Contributed By: naughtykitty
Magnolia Bakery

The vanilla buttercream used at the bakery is technically not a buttercream but actually an old-fashioned confectioners' sugar and butter frosting. Be sure to beat the icing for the amount of time called for in the recipe to achieve the desired creamy texture.

Ingredients

1 cup (2 sticks) unsalted butter, softened
6 to 8 cups Confectioners' sugar
1/2 cup Milk
2 teaspoons Vanilla extract

Preparation

1. Place the butter in a large mixing bowl.

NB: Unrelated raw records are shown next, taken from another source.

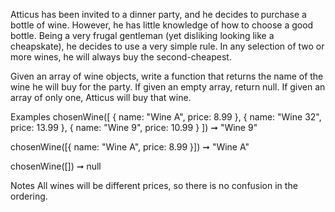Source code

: Atticus has been invited to a dinner party, and he decides to purchase a bottle of wine. However, he has little knowledge of how to choose a good bottle. Being a very frugal gentleman (yet disliking looking like a cheapskate), he decides to use a very simple rule. In any selection of two or more wines, he will always buy the second-cheapest.

Given an array of wine objects, write a function that returns the name of the wine he will buy for the party. If given an empty array, return null. If given an array of only one, Atticus will buy that wine.

Examples
chosenWine([
  { name: "Wine A", price: 8.99 },
  { name: "Wine 32", price: 13.99 },
  { name: "Wine 9", price: 10.99 }
]) ➞ "Wine 9"

chosenWine([{ name: "Wine A", price: 8.99 }]) ➞ "Wine A"

chosenWine([]) ➞ null

Notes
All wines will be different prices, so there is no confusion in the ordering.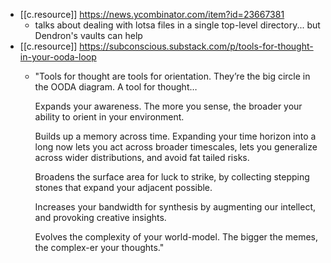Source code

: 

- [[c.resource]] https://news.ycombinator.com/item?id=23667381
  - talks about dealing with lotsa files in a single top-level directory... but Dendron's vaults can help
- [[c.resource]] https://subconscious.substack.com/p/tools-for-thought-in-your-ooda-loop
  - "Tools for thought are tools for orientation. They’re the big circle in the OODA diagram. A tool for thought…

    Expands your awareness. The more you sense, the broader your ability to orient in your environment.

    Builds up a memory across time. Expanding your time horizon into a long now lets you act across broader timescales, lets you generalize across wider distributions, and avoid fat tailed risks.

    Broadens the surface area for luck to strike, by collecting stepping stones that expand your adjacent possible.

    Increases your bandwidth for synthesis by augmenting our intellect, and provoking creative insights.

    Evolves the complexity of your world-model. The bigger the memes, the complex-er your thoughts."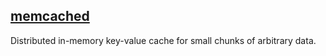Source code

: ## [memcached](https://www.memcached.org/)

Distributed in-memory key-value cache for small chunks of arbitrary data.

2. Add 4 cups of the sugar and then the milk and vanilla.

3. On the medium speed of an electric mixer, beat until smooth and creamy, about 3 to 5 minutes.

4. Gradually add the remaining sugar, 1 cup at a time, beating well after each addition (about 2 minutes), until the icing is thick enough to be of good spreading consistency. You may not need to add all of the sugar.

5. If desired, add a few drops of food coloring and mix thoroughly.

Use and store the icing at room temperature because icing will set if chilled. Icing can be stored in an airtight container for up to 3 days.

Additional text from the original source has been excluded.